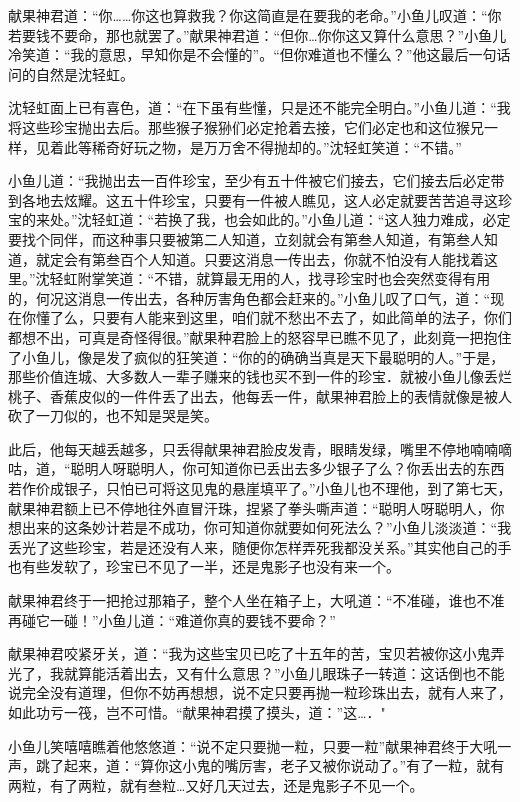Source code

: \documentclass[12pt,oneside]{book}
\begin{document}
献果神君道：``你\ldots\ldots 你这也算救我？你这简直是在要我的老命。''小鱼儿叹道：``你若要钱不要命，那也就罢了。''献果神君道：``但你\ldots 你你这又算什么意思？''小鱼儿冷笑道：``我的意思，早知你是不会懂的''。``但你难道也不懂么？''他这最后一句话问的自然是沈轻虹。

沈轻虹面上已有喜色，道：``在下虽有些懂，只是还不能完全明白。''小鱼儿道：``我将这些珍宝抛出去后。那些猴子猴狲们必定抢着去接，它们必定也和这位猴兄一样，见着此等稀奇好玩之物，是万万舍不得抛却的。''沈轻虹笑道：``不错。''

小鱼儿道：``我抛出去一百件珍宝，至少有五十件被它们接去，它们接去后必定带到各地去炫耀。这五十件珍宝，只要有一件被人瞧见，这人必定就要苦苦追寻这珍宝的来处。''沈轻虹道：``若换了我，也会如此的。''小鱼儿道：``这人独力难成，必定要找个同伴，而这种事只要被第二人知道，立刻就会有第叁人知道，有第叁人知道，就定会有第叁百个人知道。只要这消息一传出去，你就不怕没有人能找着这里。''沈轻虹附掌笑道：``不错，就算最无用的人，找寻珍宝时也会突然变得有用的，何况这消息一传出去，各种厉害角色都会赶来的。''小鱼儿叹了口气，道：``现在你懂了么，只要有人能来到这里，咱们就不愁出不去了，如此简单的法子，你们都想不出，可真是奇怪得很。''献果种君脸上的怒容早已瞧不见了，此刻竟一把抱住了小鱼儿，像是发了疯似的狂笑道：``你的的确确当真是天下最聪明的人。''于是，那些价值连城、大多数人一辈子赚来的钱也买不到一件的珍宝．就被小鱼儿像丢烂桃子、香蕉皮似的一件件丢了出去，他每丢一件，献果神君脸上的表情就像是被人砍了一刀似的，也不知是哭是笑。

此后，他每天越丢越多，只丢得献果神君脸皮发青，眼睛发绿，嘴里不停地喃喃嘀咕，道，``聪明人呀聪明人，你可知道你已丢出去多少银子了么？你丢出去的东西若作价成银子，只怕已可将这见鬼的悬崖填平了。''小鱼儿也不理他，到了第七天，献果神君额上已不停地往外直冒汗珠，捏紧了拳头嘶声道：``聪明人呀聪明人，你想出来的这条妙计若是不成功，你可知道你就要如何死法么？''小鱼儿淡淡道：``我丢光了这些珍宝，若是还没有人来，随便你怎样弄死我都没关系。''其实他自己的手也有些发软了，珍宝已不见了一半，还是鬼影子也没有来一个。

献果神君终于一把抢过那箱子，整个人坐在箱子上，大吼道：``不准碰，谁也不准再碰它一碰！''小鱼儿道：``难道你真的要钱不要命？''

献果神君咬紧牙关，道：``我为这些宝贝已吃了十五年的苦，宝贝若被你这小鬼弄光了，我就算能活着出去，又有什么意思？''小鱼儿眼珠子一转道：这话倒也不能说完全没有道理，但你不妨再想想，说不定只要再抛一粒珍珠出去，就有人来了，如此功亏一筏，岂不可惜。``献果神君摸了摸头，道：''这\ldots．"

小鱼儿笑嘻嘻瞧着他悠悠道：``说不定只要抛一粒，只要一粒''献果神君终于大吼一声，跳了起来，道：``算你这小鬼的嘴厉害，老子又被你说动了。''有了一粒，就有两粒，有了两粒，就有叁粒\ldots 又好几天过去，还是鬼影子不见一个。
\end{document}
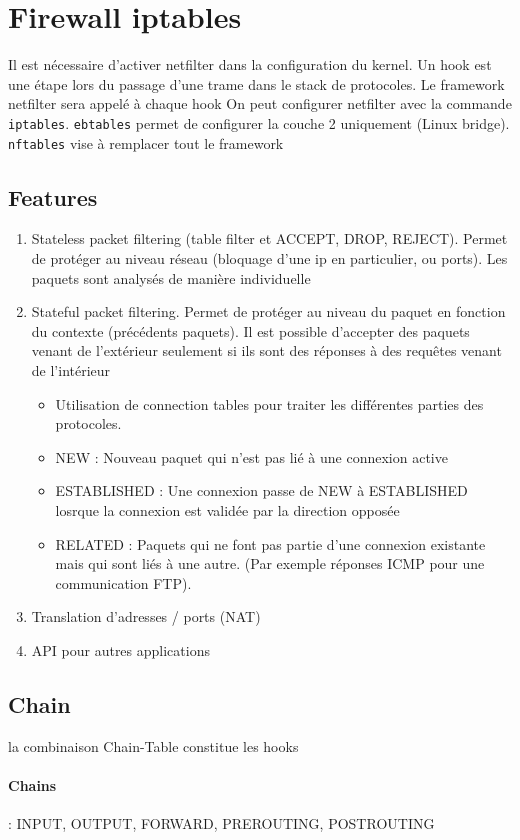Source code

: \section{Firewall iptables}
Il est nécessaire d'activer netfilter dans la configuration du kernel. Un hook est une étape lors du passage d'une trame dans le stack de protocoles. Le framework netfilter sera appelé à chaque hook
On peut configurer netfilter avec la commande \verb!iptables!. \verb!ebtables! permet de configurer la couche 2 uniquement (Linux bridge). \verb!nftables! vise à remplacer tout le framework

\subsection{Features}
\begin{enumerate}
\item Stateless packet filtering (table filter et ACCEPT, DROP, REJECT). Permet de protéger au niveau réseau (bloquage d'une ip en particulier, ou ports). Les paquets sont analysés de manière individuelle
\item Stateful packet filtering. Permet de protéger au niveau du paquet en fonction du contexte (précédents paquets). Il est possible d'accepter des paquets venant de l'extérieur seulement si ils sont des réponses à des requêtes venant de l'intérieur
\begin{itemize}
\item Utilisation de connection tables pour traiter les différentes parties des protocoles.
\item NEW : Nouveau paquet qui n'est pas lié à une connexion active
\item ESTABLISHED : Une connexion passe de NEW à ESTABLISHED losrque la connexion est validée par la direction opposée
\item RELATED : Paquets qui ne font pas partie d'une connexion existante mais qui sont liés à une autre. (Par exemple réponses ICMP pour une communication FTP).
\end{itemize}
\item Translation d'adresses / ports (NAT)
\item API pour autres applications
\end{enumerate}
\subsection{Chain}
la combinaison Chain-Table constitue les hooks
\paragraph{Chains} : INPUT, OUTPUT, FORWARD, PREROUTING, POSTROUTING
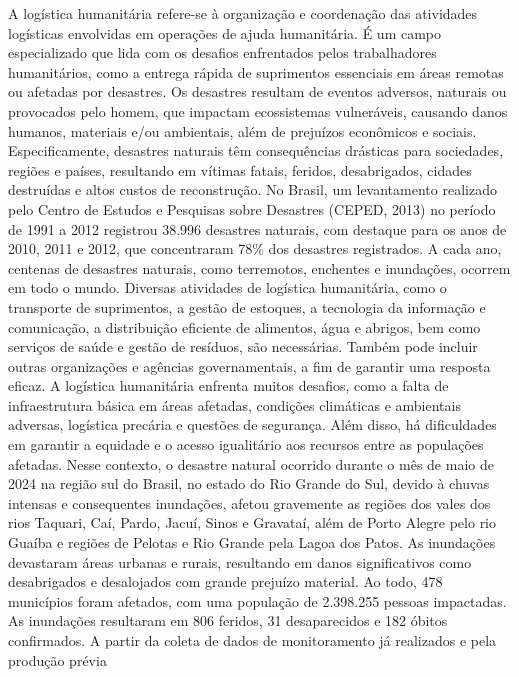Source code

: \documentclass[
]{article}
\begin{document}
\begin{enumerate}
  A logística humanitária refere-se à organização e coordenação das
  atividades logísticas envolvidas em operações de ajuda humanitária. É
  um campo especializado que lida com os desafios enfrentados pelos
  trabalhadores humanitários, como a entrega rápida de suprimentos
  essenciais em áreas remotas ou afetadas por desastres. Os desastres
  resultam de eventos adversos, naturais ou provocados pelo homem, que
  impactam ecossistemas vulneráveis, causando danos humanos, materiais
  e/ou ambientais, além de prejuízos econômicos e sociais.
  Especificamente, desastres naturais têm consequências drásticas para
  sociedades, regiões e países, resultando em vítimas fatais, feridos,
  desabrigados, cidades destruídas e altos custos de reconstrução. No
  Brasil, um levantamento realizado pelo Centro de Estudos e Pesquisas
  sobre Desastres (CEPED, 2013) no período de 1991 a 2012 registrou
  38.996 desastres naturais, com destaque para os anos de 2010, 2011 e
  2012, que concentraram 78\% dos desastres registrados. A cada ano,
  centenas de desastres naturais, como terremotos, enchentes e
  inundações, ocorrem em todo o mundo. Diversas atividades de logística
  humanitária, como o transporte de suprimentos, a gestão de estoques, a
  tecnologia da informação e comunicação, a distribuição eficiente de
  alimentos, água e abrigos, bem como serviços de saúde e gestão de
  resíduos, são necessárias. Também pode incluir outras organizações e
  agências governamentais, a fim de garantir uma resposta eficaz. A
  logística humanitária enfrenta muitos desafios, como a falta de
  infraestrutura básica em áreas afetadas, condições climáticas e
  ambientais adversas, logística precária e questões de segurança. Além
  disso, há dificuldades em garantir a equidade e o acesso igualitário
  aos recursos entre as populações afetadas. Nesse contexto, o desastre
  natural ocorrido durante o mês de maio de 2024 na região sul do
  Brasil, no estado do Rio Grande do Sul, devido à chuvas intensas e
  consequentes inundações, afetou gravemente as regiões dos vales dos
  rios Taquari, Caí, Pardo, Jacuí, Sinos e Gravataí, além de Porto
  Alegre pelo rio Guaíba e regiões de Pelotas e Rio Grande pela Lagoa
  dos Patos. As inundações devastaram áreas urbanas e rurais, resultando
  em danos significativos como desabrigados e desalojados com grande
  prejuízo material. Ao todo, 478 municípios foram afetados, com uma
  população de 2.398.255 pessoas impactadas. As inundações resultaram em
  806 feridos, 31 desaparecidos e 182 óbitos confirmados. A partir da
  coleta de dados de monitoramento já realizados e pela produção prévia

\end{enumerate}
\end{document}
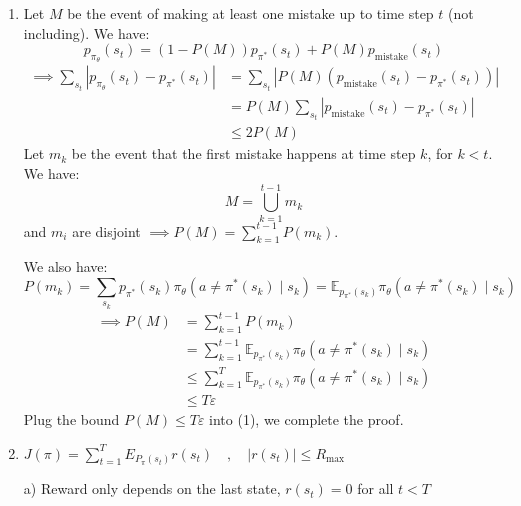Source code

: \begin{solution}
    \begin{enumerate}
        \item Let $M$ be the event of making at least one mistake up to time step $t$
              (not including). We have:
              $$ p_{\pi_\theta}(s_t) = (1 - P(M))p_{\pi^*}(s_t) + P(M)p_{\text{mistake}}(s_t) $$
              \begin{align*}
                  \implies \sum_{s_t} |p_{\pi_\theta}(s_t) - p_{\pi^*}(s_t)|
                   & = \sum_{s_t} |P(M) (p_{\text{mistake}}(s_t) - p_{\pi^*}(s_t))| \\
                   & = P(M) \sum_{s_t} |p_{\text{mistake}}(s_t) - p_{\pi^*}(s_t)|   \\
                   & \le 2P(M) \tag{1}
              \end{align*}
              Let $m_k$ be the event that the first mistake happens at time step $k$,
              for $k < t$. We have:
              $$ M = \bigcup_{k=1}^{t-1} m_k $$
              and $m_i$ are disjoint $\implies P(M) = \sum_{k=1}^{t-1} P(m_k)$.

              We also have:
              $$ P(m_k) = \sum_{s_k} p_{\pi^*}(s_k) \pi_\theta (a \neq \pi^*(s_k) \mid s_k)
                  = \mathbb{E}_{p_{\pi^*}(s_k)} \pi_\theta(a \neq \pi^*(s_k) \mid s_k) $$
              \begin{align*}
                  \implies P(M) & = \sum_{k=1}^{t-1} P(m_k)                                                             \\
                                & = \sum_{k=1}^{t-1} \mathbb{E}_{p_{\pi^*}(s_k)} \pi_\theta(a \neq \pi^*(s_k) \mid s_k) \\
                                & \le \sum_{k=1}^{T} \mathbb{E}_{p_{\pi^*}(s_k)} \pi_\theta(a \neq \pi^*(s_k) \mid s_k) \\
                                & \le T\varepsilon
              \end{align*}
              Plug the bound $P(M) \le T\varepsilon$ into (1), we complete the proof.
        \item $J(\pi) = \sum_{t=1}^{T} E_{P_{\pi}(s_t)} r(s_t) \quad , \quad |r(s_t)| \le R_{\max}$

              a) Reward only depends on the last state, $r(s_t) = 0$ for all $t < T$


\end{enumerate}
\end{solution}
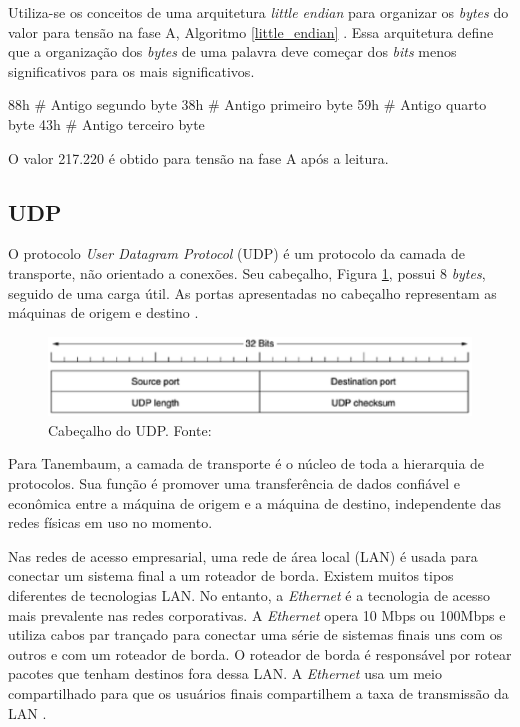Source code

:     Utiliza-se os conceitos de uma arquitetura \textit{little endian} \cite{tanenbaum_1998} para organizar os \textit{bytes} do valor para tensão na fase A, Algoritmo \ref{little_endian} . Essa arquitetura define que a organização dos \textit{bytes} de uma palavra deve começar dos \textit{bits} menos significativos para os mais significativos.

    \begin{python}[caption={Organização do valor para tensão na fase A, utilizando uma arquitetura \textit{little endian}.}, captionpos=b, label={little_endian}]
    88h # Antigo segundo byte
    38h # Antigo primeiro byte
    59h # Antigo quarto byte
    43h # Antigo terceiro byte
    \end{python}

    O valor 217.220 é obtido para tensão na fase A após a leitura.

    \subsection{UDP}
    O protocolo \textit{User Datagram Protocol} (UDP) é um protocolo da camada de transporte, não orientado a conexões. Seu cabeçalho, Figura \ref{udp_header}, possui 8 \textit{bytes}, seguido de uma carga útil. As portas apresentadas no cabeçalho representam as máquinas de origem e destino \cite{tanenbaum_2002}.

    \begin{figure}[!htpb]
        \centering
        \includegraphics[keepaspectratio=true,scale=0.8]{figuras/udp_header.eps}
        \caption{Cabeçalho do UDP. Fonte: \cite{tanenbaum_2002}}
        \label{udp_header}
    \end{figure}

    Para Tanembaum, a camada de transporte é o núcleo de toda a hierarquia de protocolos. Sua função é promover uma transferência de dados confiável e econômica entre a máquina de origem e a máquina de destino, independente das redes físicas em uso no momento.

    Nas redes de acesso empresarial, uma rede de área local (LAN) é usada para conectar um sistema final a um roteador de borda. Existem muitos tipos diferentes de tecnologias LAN. No entanto, a \textit{Ethernet} é a tecnologia de acesso mais prevalente nas redes corporativas. A \textit{Ethernet} opera 10 Mbps ou 100Mbps e utiliza cabos par trançado para conectar uma série de sistemas finais uns com os outros e com um roteador de borda. O roteador de borda é responsável por rotear pacotes que tenham destinos fora dessa LAN. A \textit{Ethernet} usa um meio compartilhado para que os usuários finais compartilhem a taxa de transmissão da LAN \cite{kurose_2002}.

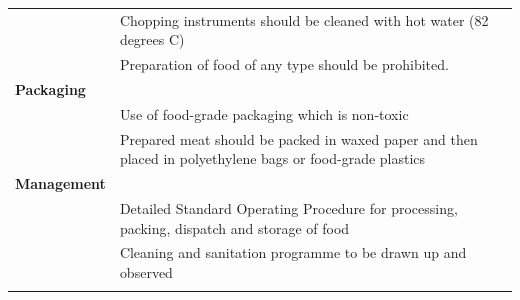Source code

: \documentclass[a4paper, 12pt, twoside]{article}
\newcommand\tabitem{\makebox[1em][r]{\textbullet~}}
\begin{document}
\begin{longtable}[l]{>{\raggedright}p{6.5cm}>{\raggedright\arraybackslash}p{8.5cm}}
	&	\newline{}\tabitem Chopping instruments should be cleaned with hot water (82 degrees C)\\
	&	\newline{}\tabitem Preparation of food of any type should be prohibited. \\
    \midrule
  \textbf{Packaging}	&	 \\
    \midrule
          & \tabitem Use of food-grade packaging which is non-toxic\\
	&	\newline{} \tabitem Prepared meat should be packed in waxed paper and then placed in polyethylene bags or food-grade plastics \\
    \midrule
  \textbf{Management} 	&	 \\
    \midrule
          &	\tabitem Detailed Standard Operating Procedure for processing, packing, dispatch and storage of food\\
	&	\newline{} \tabitem Cleaning and sanitation programme to be drawn up and observed \\
\bottomrule

  \label{tab:addlabel}%
\end{longtable}%
\end{document}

■ ■ ■ ■ ■ ■ ■

▶ _TASK ITEM_
Each line from the first line of the listing above through the line containing "献果神君终于一把抢过那箱子，" is to be written out exactly, and the pictures are to be left out.

▶ _RESULT OF THIS TASK_
Source code

: \documentclass[12pt,oneside]{book}
\begin{document}
献果神君道：``你\ldots\ldots 你这也算救我？你这简直是在要我的老命。''小鱼儿叹道：``你若要钱不要命，那也就罢了。''献果神君道：``但你\ldots 你你这又算什么意思？''小鱼儿冷笑道：``我的意思，早知你是不会懂的''。``但你难道也不懂么？''他这最后一句话问的自然是沈轻虹。

沈轻虹面上已有喜色，道：``在下虽有些懂，只是还不能完全明白。''小鱼儿道：``我将这些珍宝抛出去后。那些猴子猴狲们必定抢着去接，它们必定也和这位猴兄一样，见着此等稀奇好玩之物，是万万舍不得抛却的。''沈轻虹笑道：``不错。''

小鱼儿道：``我抛出去一百件珍宝，至少有五十件被它们接去，它们接去后必定带到各地去炫耀。这五十件珍宝，只要有一件被人瞧见，这人必定就要苦苦追寻这珍宝的来处。''沈轻虹道：``若换了我，也会如此的。''小鱼儿道：``这人独力难成，必定要找个同伴，而这种事只要被第二人知道，立刻就会有第叁人知道，有第叁人知道，就定会有第叁百个人知道。只要这消息一传出去，你就不怕没有人能找着这里。''沈轻虹附掌笑道：``不错，就算最无用的人，找寻珍宝时也会突然变得有用的，何况这消息一传出去，各种厉害角色都会赶来的。''小鱼儿叹了口气，道：``现在你懂了么，只要有人能来到这里，咱们就不愁出不去了，如此简单的法子，你们都想不出，可真是奇怪得很。''献果种君脸上的怒容早已瞧不见了，此刻竟一把抱住了小鱼儿，像是发了疯似的狂笑道：``你的的确确当真是天下最聪明的人。''于是，那些价值连城、大多数人一辈子赚来的钱也买不到一件的珍宝．就被小鱼儿像丢烂桃子、香蕉皮似的一件件丢了出去，他每丢一件，献果神君脸上的表情就像是被人砍了一刀似的，也不知是哭是笑。

此后，他每天越丢越多，只丢得献果神君脸皮发青，眼睛发绿，嘴里不停地喃喃嘀咕，道，``聪明人呀聪明人，你可知道你已丢出去多少银子了么？你丢出去的东西若作价成银子，只怕已可将这见鬼的悬崖填平了。''小鱼儿也不理他，到了第七天，献果神君额上已不停地往外直冒汗珠，捏紧了拳头嘶声道：``聪明人呀聪明人，你想出来的这条妙计若是不成功，你可知道你就要如何死法么？''小鱼儿淡淡道：``我丢光了这些珍宝，若是还没有人来，随便你怎样弄死我都没关系。''其实他自己的手也有些发软了，珍宝已不见了一半，还是鬼影子也没有来一个。

献果神君终于一把抢过那箱子，整个人坐在箱子上，大吼道：``不准碰，谁也不准再碰它一碰！''小鱼儿道：``难道你真的要钱不要命？''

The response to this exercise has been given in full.